The Brockenhexe utilises a frameless block construction, a dead front beam axle and a rear live axle. Due to the lack of a small DDR-made diesel engine, the Deutz licensed F2M 414 engine was used. The straight two-cylinder, four-stroke diesel engine with water-cooling and prechamer injection, produces 16,2 kW at 1500 min^{−1}; the displacement is 2200 cm^{3}. The engine has a decompression system and a hand crank for starting. The torque is transmitted to the gearbox with a clutch of the type Renak 16K. The gearbox was also built under licence. It is a ZF Friedrichshafen four-speed gearbox with a reverse gear. For braking, drum brakes are used, whereas the hand brake is a gearbox brake.

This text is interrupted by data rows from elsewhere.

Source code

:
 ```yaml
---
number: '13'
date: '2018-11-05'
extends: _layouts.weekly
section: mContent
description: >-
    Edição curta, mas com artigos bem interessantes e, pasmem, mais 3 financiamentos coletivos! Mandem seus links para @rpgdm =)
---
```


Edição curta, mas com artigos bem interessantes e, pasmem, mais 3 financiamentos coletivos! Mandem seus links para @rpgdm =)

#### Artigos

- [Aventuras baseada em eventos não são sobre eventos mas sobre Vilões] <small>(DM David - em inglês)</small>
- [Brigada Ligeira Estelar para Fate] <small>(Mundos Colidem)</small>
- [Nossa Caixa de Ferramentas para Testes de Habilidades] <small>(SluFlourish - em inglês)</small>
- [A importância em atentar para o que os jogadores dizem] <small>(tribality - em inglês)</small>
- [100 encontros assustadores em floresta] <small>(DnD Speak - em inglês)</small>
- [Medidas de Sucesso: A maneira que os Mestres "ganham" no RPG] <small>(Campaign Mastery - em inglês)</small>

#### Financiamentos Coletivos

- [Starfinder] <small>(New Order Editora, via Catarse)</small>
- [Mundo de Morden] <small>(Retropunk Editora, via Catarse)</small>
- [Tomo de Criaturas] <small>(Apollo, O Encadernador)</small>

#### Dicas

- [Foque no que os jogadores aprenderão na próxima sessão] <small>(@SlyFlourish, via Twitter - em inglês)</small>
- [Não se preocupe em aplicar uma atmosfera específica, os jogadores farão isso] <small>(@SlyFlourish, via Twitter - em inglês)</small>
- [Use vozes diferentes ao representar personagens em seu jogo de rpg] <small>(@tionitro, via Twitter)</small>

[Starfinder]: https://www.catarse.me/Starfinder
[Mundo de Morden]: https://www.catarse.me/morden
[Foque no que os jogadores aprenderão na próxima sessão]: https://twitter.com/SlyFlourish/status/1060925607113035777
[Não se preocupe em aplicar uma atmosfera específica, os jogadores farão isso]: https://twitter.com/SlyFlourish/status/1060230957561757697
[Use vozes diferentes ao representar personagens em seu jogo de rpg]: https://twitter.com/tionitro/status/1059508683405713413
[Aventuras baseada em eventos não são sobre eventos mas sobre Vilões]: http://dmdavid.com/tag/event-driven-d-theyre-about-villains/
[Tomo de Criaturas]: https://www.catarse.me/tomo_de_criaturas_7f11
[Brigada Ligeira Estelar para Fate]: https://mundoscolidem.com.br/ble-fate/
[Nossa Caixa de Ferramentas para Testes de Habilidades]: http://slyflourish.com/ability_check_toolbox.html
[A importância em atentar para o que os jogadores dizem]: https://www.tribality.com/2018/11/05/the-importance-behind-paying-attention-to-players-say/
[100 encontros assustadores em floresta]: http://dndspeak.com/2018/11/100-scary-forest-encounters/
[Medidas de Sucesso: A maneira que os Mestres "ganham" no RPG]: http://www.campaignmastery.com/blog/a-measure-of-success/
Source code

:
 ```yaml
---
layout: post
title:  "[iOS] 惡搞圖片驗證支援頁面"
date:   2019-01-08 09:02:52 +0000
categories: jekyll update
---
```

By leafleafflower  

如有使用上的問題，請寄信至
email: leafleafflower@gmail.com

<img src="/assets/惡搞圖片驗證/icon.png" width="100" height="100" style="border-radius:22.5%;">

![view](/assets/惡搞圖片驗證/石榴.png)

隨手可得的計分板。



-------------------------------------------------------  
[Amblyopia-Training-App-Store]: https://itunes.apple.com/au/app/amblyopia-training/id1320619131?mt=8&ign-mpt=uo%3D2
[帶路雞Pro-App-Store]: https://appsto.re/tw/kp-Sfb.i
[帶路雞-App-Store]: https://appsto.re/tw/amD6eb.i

For power take-off, the tractor has a belt-pulley and an engine speed dependent PTO. Some Brockenhexe units were equipped with a cab, some tractors also have a mower bar.

== Technical data ==

Brockenhexe RS02/22
Engine
| Name | Deutz F2M 414 |
| Type | Straight two-cylinder, four stroke diesel engine |
| Cooling system | water-cooling |
| Injection system | Precombustion chamber injection |
| Injection pressure | 98 bar |
| Bore × Stroke | 100 × 140 mm |
| Displacement | 2200 cm^{3} |
| Compression ratio | 22:1 |
| Rated power | 22 PS (16.2 kW) at 1500 min^{−1} |
| Fuel consumption | 299 g/kWh |
Powertrain
| Torque is transmitted to | Rear tyres |
| Standard tyres | front: 5,5 - 16 rear: 9 - 24 |
| Clutch | Single disc dry clutch Renak 16K |
| Gearbox | Four-speed gearbox ZF F12 or ZF A12 |
| Speed in 1st gear | 4.68 km/h |
| Speed in 2nd gear | 6.4 km/h |
| Speed in 3rd gear | 10 km/h |
| Speed in 4th gear | 16.85 km/h |
| Speed in reverse gear | 3,8 km/h |
| Drawbar pull in 1st gear | 980 kp (9.61 kN) |
| Drawbar pull in 2nd gear | 700 kp (6.86 kN) |
| Drawbar pull in 3rd gear | 440 kp (4.31 kN) |
| Drawbar pull in 4th gear | 240 kp (2.35 kN) |
Dimensions and weight
| Length | 2980 mm |
| Width | 1560 mm |
| Height | 2160 mm |
| Weight | 1775 kg |
| Max. weight on the front axle | 700 kg |
| Max. weight on the rear axle | 1700 kg |
| Max. weight | 2400 kg |
| Wheelbase | 1750 mm |
| Turning radius | 3650 mm |
| Track width | 1270 mm |
| Ground clearance | 310 mm |
Auxiliary drives
| PTO | clutch independent, 540 min^{−1}, max. power 11.03 kW |
| belty-pulley | Diameter: 250 mm, Speed: 1340 min^{−1} |
| Generator | 6V, 80 W |

== Bibliography ==
- Achim Bischof: Traktoren in der DDR - Podszun-Verlag, 2004, ISBN 978-3861333487.